Lo más interesante del término es, precisamente, el hacer referencia a una fuerza interior. Ello se encuentra en su etimología. Es como el “rebote”, la tendencia intrínseca a recuperar la forma. No es simplemente la resistencia a la adversidad, que podría entenderse como el permanecer inalterado en medio de la dificultad, porque se supone una afectación real, desde la cual se logra una recuperación. Tampoco es la simple elasticidad, ni mucho menos la resignación. Se entiende como una auténtica recreación, en la que la identidad queda confirmada y fortalecida. Es la vitalidad misma, conservada con el propio rostro.
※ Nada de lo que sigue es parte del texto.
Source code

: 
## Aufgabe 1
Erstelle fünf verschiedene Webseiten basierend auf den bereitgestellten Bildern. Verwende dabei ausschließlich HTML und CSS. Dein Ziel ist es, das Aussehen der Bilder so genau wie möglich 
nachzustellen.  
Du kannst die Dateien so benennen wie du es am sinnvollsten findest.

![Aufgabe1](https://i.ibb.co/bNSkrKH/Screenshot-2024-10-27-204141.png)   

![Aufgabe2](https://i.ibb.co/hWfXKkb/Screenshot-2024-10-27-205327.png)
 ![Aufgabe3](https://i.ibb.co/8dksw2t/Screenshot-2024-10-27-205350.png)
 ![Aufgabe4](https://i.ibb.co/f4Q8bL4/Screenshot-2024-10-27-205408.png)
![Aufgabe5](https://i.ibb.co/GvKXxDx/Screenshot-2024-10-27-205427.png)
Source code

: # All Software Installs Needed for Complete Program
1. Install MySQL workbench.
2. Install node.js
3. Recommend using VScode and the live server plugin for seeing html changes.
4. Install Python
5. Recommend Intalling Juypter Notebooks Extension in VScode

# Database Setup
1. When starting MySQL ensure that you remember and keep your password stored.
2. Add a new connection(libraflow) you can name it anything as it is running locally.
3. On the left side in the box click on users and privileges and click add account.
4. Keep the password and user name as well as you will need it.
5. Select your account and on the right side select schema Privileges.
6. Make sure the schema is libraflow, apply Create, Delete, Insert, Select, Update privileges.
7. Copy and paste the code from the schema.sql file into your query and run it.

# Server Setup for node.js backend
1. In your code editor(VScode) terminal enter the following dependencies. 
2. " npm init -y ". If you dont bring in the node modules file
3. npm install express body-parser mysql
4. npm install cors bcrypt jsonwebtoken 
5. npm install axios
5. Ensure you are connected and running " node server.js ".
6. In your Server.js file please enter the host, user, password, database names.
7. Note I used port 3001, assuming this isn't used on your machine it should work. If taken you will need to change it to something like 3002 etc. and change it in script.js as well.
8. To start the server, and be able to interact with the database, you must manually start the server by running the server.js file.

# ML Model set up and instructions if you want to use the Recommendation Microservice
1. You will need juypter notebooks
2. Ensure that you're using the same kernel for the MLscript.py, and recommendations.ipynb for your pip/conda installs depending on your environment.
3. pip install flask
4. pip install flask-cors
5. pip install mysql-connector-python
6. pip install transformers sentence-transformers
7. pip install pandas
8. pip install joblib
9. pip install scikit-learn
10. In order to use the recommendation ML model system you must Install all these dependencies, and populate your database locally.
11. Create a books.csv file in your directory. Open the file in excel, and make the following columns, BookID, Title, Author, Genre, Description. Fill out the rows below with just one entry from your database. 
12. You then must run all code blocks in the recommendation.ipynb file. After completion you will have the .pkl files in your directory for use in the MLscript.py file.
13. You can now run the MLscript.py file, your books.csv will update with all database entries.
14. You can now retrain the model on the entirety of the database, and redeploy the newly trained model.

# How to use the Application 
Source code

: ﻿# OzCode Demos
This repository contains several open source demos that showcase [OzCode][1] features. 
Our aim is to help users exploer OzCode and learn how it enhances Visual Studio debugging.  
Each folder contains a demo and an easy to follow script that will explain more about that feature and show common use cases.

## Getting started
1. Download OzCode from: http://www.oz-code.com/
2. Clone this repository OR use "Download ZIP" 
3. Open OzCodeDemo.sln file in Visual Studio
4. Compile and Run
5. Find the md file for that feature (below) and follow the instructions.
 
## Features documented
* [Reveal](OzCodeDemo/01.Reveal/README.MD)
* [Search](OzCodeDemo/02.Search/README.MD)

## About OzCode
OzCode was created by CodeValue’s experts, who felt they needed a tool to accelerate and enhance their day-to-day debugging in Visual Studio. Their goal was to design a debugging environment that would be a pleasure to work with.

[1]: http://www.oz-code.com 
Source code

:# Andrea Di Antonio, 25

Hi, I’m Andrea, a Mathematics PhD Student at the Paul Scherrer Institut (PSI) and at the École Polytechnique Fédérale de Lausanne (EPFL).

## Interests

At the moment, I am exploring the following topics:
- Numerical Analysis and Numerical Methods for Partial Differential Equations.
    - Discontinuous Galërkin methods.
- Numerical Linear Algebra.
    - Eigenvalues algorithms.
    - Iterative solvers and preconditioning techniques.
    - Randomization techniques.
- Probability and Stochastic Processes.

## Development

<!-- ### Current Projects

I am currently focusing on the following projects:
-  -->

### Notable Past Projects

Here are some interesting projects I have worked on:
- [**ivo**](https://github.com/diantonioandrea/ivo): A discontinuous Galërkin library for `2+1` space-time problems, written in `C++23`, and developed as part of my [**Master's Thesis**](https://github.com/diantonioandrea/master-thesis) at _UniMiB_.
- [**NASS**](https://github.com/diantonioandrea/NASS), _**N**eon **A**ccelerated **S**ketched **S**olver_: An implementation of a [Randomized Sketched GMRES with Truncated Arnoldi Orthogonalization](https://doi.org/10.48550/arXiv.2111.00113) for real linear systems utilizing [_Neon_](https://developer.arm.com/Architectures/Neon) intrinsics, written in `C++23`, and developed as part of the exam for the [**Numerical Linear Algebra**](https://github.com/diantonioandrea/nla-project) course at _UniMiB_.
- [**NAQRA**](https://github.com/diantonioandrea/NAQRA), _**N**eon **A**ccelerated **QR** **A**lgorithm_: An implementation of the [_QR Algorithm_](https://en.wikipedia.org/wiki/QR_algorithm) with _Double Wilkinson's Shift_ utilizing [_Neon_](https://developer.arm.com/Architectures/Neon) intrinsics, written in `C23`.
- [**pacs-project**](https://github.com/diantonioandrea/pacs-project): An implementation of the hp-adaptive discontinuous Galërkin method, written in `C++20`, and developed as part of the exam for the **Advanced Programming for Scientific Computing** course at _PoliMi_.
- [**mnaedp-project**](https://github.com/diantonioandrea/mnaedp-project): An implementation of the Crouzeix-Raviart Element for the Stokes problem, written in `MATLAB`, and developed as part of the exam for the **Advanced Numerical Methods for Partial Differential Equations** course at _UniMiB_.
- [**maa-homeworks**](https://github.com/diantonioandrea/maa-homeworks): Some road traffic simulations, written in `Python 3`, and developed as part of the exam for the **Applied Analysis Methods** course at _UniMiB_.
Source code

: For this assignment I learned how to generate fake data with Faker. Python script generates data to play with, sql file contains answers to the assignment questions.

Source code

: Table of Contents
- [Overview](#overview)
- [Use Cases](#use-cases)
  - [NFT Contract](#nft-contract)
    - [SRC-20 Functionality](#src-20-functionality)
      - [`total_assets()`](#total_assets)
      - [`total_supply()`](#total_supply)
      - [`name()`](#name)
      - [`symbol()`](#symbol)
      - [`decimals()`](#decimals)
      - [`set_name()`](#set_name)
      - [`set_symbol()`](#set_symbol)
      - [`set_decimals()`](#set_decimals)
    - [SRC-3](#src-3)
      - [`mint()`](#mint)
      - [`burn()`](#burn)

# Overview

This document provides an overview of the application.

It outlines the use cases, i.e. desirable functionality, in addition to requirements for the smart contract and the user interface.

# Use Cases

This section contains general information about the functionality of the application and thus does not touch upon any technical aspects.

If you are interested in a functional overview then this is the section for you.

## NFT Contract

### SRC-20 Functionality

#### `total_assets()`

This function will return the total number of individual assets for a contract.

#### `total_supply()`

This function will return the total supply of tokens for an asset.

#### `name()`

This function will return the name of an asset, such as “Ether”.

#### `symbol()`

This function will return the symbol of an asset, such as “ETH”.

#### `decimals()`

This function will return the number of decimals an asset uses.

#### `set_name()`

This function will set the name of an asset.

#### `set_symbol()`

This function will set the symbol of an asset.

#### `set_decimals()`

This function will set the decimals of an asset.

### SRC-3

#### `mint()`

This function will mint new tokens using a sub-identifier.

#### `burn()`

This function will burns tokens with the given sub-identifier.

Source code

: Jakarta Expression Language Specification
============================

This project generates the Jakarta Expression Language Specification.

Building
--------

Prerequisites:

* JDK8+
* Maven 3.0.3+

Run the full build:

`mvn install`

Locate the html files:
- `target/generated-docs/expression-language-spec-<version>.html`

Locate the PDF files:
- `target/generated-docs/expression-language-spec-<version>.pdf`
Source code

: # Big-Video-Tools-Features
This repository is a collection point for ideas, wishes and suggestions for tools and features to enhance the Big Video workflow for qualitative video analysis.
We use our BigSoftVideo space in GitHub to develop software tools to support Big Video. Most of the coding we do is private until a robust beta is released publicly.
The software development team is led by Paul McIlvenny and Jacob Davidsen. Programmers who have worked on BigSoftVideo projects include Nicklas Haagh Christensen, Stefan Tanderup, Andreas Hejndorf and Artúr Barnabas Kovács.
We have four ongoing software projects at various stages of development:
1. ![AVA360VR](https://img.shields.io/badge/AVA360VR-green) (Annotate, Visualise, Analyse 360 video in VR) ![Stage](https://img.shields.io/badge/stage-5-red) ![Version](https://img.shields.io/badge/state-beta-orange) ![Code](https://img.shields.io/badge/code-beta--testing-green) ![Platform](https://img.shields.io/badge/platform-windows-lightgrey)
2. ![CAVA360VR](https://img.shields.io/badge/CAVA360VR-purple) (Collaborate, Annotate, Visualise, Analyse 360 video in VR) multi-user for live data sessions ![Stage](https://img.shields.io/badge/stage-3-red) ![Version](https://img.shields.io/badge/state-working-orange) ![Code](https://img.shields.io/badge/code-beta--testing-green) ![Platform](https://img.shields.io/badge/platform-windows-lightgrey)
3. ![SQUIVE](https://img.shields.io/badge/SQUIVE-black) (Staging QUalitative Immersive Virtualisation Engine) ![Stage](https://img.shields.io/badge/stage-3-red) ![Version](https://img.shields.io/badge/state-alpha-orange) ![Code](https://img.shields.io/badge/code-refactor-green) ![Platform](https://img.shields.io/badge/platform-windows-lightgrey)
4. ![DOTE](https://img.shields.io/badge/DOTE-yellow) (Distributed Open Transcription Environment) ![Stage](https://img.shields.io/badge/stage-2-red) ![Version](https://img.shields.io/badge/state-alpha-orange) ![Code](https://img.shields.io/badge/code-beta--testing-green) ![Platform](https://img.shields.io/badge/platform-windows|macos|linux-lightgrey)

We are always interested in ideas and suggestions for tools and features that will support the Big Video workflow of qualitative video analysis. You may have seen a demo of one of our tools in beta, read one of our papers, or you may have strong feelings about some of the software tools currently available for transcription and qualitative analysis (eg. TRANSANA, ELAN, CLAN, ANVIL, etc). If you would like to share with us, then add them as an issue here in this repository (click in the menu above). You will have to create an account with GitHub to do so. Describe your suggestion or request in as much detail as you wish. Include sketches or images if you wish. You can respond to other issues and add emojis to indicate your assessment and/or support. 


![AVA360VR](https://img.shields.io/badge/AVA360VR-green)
El origen de esta virtualidad humana es espiritual. San Pablo reconocía su propia condición humana como la de “vasijas de barro”, y encontraba en Dios y en el amor que tenía por la comunidad a la que servía el principio de su victoria en medio de las dificultades. “Atribulados en todo, mas no aplastados, apurados, mas no desesperados; perseguidos, pero no abandonados; derribados, mas no vencidos” (2Co 4,8-9). Y su constatación no era un lamento, sino la proclamación triunfante de su perseverancia, más allá de lo que parecían derrotas y fracasos. El tesoro del que se reconocía portador permanecía.

Desde el punto de vista pedagógico, es un desafío cultivar la resiliencia entre los niños y los jóvenes, cuando los acostumbramos a recibir satisfacciones y gratificaciones indistintamente. La fuerza interior puede desgastarse, cuando se tiene, si no se ejercita, y tener siempre todas las necesidades cubiertas, lejos de fomentarla, la anula. Un pequeño mimado dista de ser resiliente, pero lo mismo le pasa a uno que no se siente amado. Saberse amado y sentirse desafiado. ¡Vaya tarea la de padres y educadores!

Una familia, un grupo de amigos, un equipo deportivo, un colectivo de trabajo, una sociedad, también pueden desarrollar la resiliencia. Pero no lo lograrán si sus mismos miembros, a título personal, no la cultivan también. A veces son las situaciones de crisis las que más la pueden favorecer. La alarma despierta la atención y la vigilancia. El estrés bien manejado puede ayudar a ser más eficiente. A nivel comunitario, un auténtico líder se reconoce en la capacidad de resiliencia que inyecta al grupo.

Aún la salvación, considerada religiosamente, permite ser leída en esta clave. La compasión, por ello, no debe entenderse como opuesta a la promoción humana. Pero lejos de un rigor espartano, abre desde el corazón la posibilidad real de levantarse de la postración, afirmando en todo momento la dignidad de la que todo ser humano es portador.